## Directions
Pick out every line in the data below that holds "budget".

## Dataset content
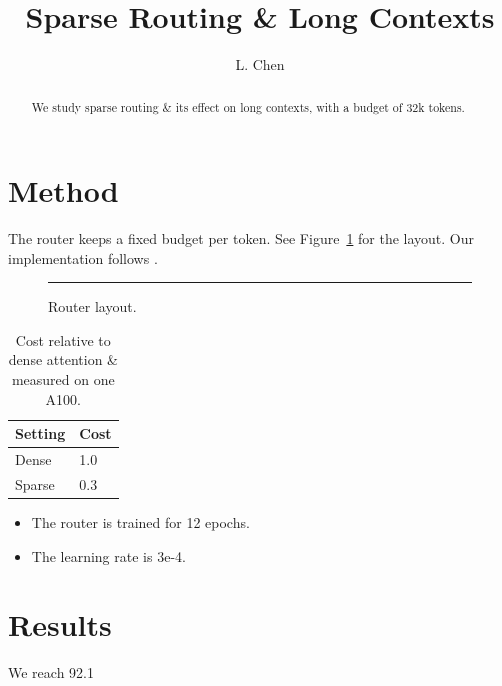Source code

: \documentclass{article}
\begin{document}
\title{Sparse Routing & Long Contexts}
\author{L. Chen}
\maketitle

\begin{abstract}
We study sparse routing & its effect on long contexts, with a budget of 32k tokens.
\end{abstract}

\section{Method}
The router keeps a fixed budget per token. See Figure~\ref{fig:arch} for the layout.
Our implementation follows \cite{vasquez2022}.

\begin{figure}[t]
\centering
\rule{4cm}{2cm}
\caption{Router layout.}\label{fig:arch}
\end{figure}

\begin{table}[t]
\centering
\begin{tabular}{ll}
\toprule
Setting & Cost \\
\midrule
Dense & 1.0 \\
Sparse & 0.3 \\
\bottomrule
\end{tabular}
\caption{Cost relative to dense attention & measured on one A100.}
\end{table}

\begin{itemize}
\item The router is trained for 12 epochs.
\item The learning rate is 3e-4.
\end{itemize}

\section{Results}
We reach 92.1%
\end{document}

## Exercise solution
We study sparse routing & its effect on long contexts, with a budget of 32k tokens.
The router keeps a fixed budget per token. See Figure~\ref{fig:arch} for the layout.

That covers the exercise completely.